Un juego de imaginaciones entrelazadas
No sé cuánto hay de verdad histórica en la relación sentimental entre la pintora Dora Carrington y el escritor Lytton Strachey, pero no importa nada de eso viendo Carrington. Christopher Hampton, un director novato procedente de la escritura, donde es un curtido, fértil y elegante guionista, deja sueltos a Emma Thompson y Jonathan Pryce para que recompongan aquella sorprendente historia de amor sin sexo y que, se ajuste o no a la verdad, se convierte finalmente en un asunto irrelevante porque la ficción que organizan mano a mano estos dos artistas revienta de otra verdad, tal vez menos cierta que la ocurrida hace alrededor de sesenta años, pero seguro que mucho más viva.El casto idilio que surge entre la pintora y el escritor se sale de la película, la deja chiquita y reducida a simple pretexto para que asistamos a un bellísimo juego de imaginaciones entrelazadas en una descabellada historia. No es posible imaginar una combinación más y mejor acabada entre oficio e inspiración o entre necesidad y libertad.
Mujer-imán
Observando en persona a Emma Thompson, aquí estos días en San Sebastián, se siente uno tentado de deducir que no hizo demasiado esfuerzo al resucitar a la pintora británica. Se limitó a comérsela cruda, a absorberla. Es un espectáculo ver a esta mujer-imán burlarse incluso de su sombra, descubrir en sus miradas de soslayo la chispa de incredulidad que le causa verse a sí misma convertida de pronto en centro de un barullo que no entiende y que probablemente le trae sin cuidado, pero en el que se mueve sin hacer un solo gesto, como un director de orquesta delante de su atril dando órdenes tan delicadamente sugeridas que obligan al que tiene en frente a encaramarse en la obediencia para crecerse.

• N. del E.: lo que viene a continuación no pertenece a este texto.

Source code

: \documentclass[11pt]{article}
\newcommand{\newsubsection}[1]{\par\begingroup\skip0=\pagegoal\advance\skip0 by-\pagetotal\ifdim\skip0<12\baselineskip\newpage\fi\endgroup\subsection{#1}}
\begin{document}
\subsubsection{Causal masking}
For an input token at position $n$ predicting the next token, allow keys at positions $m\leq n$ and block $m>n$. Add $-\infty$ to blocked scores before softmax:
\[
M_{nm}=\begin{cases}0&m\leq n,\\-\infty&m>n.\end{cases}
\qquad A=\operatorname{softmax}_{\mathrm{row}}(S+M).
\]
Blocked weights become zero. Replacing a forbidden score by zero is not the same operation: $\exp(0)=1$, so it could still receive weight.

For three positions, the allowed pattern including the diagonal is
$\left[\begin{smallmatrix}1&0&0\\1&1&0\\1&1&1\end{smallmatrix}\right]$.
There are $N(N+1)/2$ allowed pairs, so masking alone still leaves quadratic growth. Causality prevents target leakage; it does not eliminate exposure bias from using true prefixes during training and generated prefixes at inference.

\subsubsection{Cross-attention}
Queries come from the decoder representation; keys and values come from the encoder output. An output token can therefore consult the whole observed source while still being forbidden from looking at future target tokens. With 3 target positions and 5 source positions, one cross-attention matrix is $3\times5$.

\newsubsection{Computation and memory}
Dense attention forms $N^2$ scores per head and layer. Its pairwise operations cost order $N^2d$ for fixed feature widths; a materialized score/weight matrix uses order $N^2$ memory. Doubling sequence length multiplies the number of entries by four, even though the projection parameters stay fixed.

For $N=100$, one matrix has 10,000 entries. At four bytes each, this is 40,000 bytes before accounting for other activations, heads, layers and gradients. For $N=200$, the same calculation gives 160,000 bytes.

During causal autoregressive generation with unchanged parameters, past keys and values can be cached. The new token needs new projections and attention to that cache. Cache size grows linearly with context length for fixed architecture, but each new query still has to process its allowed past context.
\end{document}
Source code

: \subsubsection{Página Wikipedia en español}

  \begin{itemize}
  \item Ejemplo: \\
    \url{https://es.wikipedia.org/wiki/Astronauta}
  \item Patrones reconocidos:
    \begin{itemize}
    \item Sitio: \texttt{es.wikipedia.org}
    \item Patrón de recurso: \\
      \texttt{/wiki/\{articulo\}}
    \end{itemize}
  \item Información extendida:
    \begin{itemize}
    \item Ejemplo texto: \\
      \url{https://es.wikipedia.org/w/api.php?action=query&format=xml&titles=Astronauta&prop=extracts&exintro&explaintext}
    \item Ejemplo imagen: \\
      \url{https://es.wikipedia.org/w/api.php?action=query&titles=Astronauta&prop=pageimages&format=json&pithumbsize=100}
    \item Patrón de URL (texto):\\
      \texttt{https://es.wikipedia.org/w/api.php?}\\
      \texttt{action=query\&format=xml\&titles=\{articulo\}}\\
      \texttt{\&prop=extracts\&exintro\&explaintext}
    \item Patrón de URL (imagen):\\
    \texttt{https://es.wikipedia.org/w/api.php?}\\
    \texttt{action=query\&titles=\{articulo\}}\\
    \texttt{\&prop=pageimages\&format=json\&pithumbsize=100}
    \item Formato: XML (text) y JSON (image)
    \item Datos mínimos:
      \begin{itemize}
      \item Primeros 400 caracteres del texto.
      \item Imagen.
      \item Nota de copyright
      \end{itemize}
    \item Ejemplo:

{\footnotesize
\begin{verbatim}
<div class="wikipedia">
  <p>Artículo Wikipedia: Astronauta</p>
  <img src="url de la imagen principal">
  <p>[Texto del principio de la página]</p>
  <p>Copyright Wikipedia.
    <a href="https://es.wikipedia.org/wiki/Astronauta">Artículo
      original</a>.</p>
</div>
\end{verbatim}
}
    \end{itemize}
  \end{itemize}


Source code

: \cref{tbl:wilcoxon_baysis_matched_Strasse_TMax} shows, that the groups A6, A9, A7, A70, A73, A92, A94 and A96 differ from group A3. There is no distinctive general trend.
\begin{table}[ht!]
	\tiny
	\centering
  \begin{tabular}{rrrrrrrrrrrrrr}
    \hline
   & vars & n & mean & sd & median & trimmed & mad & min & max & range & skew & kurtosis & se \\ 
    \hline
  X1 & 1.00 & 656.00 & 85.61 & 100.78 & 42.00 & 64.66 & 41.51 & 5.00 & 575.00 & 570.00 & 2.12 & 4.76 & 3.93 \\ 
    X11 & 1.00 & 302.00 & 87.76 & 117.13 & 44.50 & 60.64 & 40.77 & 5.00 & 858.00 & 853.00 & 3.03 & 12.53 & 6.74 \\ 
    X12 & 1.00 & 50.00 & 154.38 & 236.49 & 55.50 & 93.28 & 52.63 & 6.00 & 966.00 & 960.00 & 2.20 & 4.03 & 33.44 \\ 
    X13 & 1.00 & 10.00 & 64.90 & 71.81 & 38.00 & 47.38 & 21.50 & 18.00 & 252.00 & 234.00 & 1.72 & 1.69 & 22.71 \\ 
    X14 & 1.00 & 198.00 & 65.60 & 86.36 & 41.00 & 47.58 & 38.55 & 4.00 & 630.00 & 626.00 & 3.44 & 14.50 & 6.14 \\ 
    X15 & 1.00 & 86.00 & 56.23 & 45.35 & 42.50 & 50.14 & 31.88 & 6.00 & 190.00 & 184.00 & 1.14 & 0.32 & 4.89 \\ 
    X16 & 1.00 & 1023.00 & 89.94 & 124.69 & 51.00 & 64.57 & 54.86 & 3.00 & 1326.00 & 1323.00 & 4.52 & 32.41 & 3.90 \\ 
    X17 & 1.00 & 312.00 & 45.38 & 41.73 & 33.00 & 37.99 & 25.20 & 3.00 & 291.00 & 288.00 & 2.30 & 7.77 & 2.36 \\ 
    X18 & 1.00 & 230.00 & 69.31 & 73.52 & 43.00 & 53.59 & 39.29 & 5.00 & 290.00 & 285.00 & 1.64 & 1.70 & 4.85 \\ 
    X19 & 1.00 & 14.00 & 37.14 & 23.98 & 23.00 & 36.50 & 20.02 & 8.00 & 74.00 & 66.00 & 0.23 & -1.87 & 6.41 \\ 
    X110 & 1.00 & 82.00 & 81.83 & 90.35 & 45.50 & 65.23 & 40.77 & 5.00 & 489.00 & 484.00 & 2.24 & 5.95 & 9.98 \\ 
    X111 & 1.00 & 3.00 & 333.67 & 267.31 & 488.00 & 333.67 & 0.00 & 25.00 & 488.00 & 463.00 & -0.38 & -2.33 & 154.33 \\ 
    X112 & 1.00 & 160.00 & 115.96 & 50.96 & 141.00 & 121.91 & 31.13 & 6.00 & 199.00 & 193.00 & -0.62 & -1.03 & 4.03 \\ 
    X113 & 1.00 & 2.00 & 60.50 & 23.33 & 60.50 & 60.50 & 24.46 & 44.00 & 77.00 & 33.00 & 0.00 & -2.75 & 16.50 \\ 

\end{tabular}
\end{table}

Una risotada de esta señora, perdonando la vida, debe ser mortal para el perdonado. Su cercanía no aleja al interlocutor, como suele ocurrir con las llamadas estrellas (gente por lo general apagada), sino que lo acerca. Conocerla da hambre de conocerla más. Parece dueña de una ironía feroz, pero que no asusta sino que contagia.
Y de ahí proviene probablemente alguno de los hilos con que entretejen su amor imposible Jonathan Pryce y ella en Carrington. Es irremediable incluso para un homosexual absoluto, como aquel brillantísimo y escondido escritor no enamorarse perdidamente de Emma Thompson. De no haber tirado la película de este hilo, todo en ella sería irrealidad.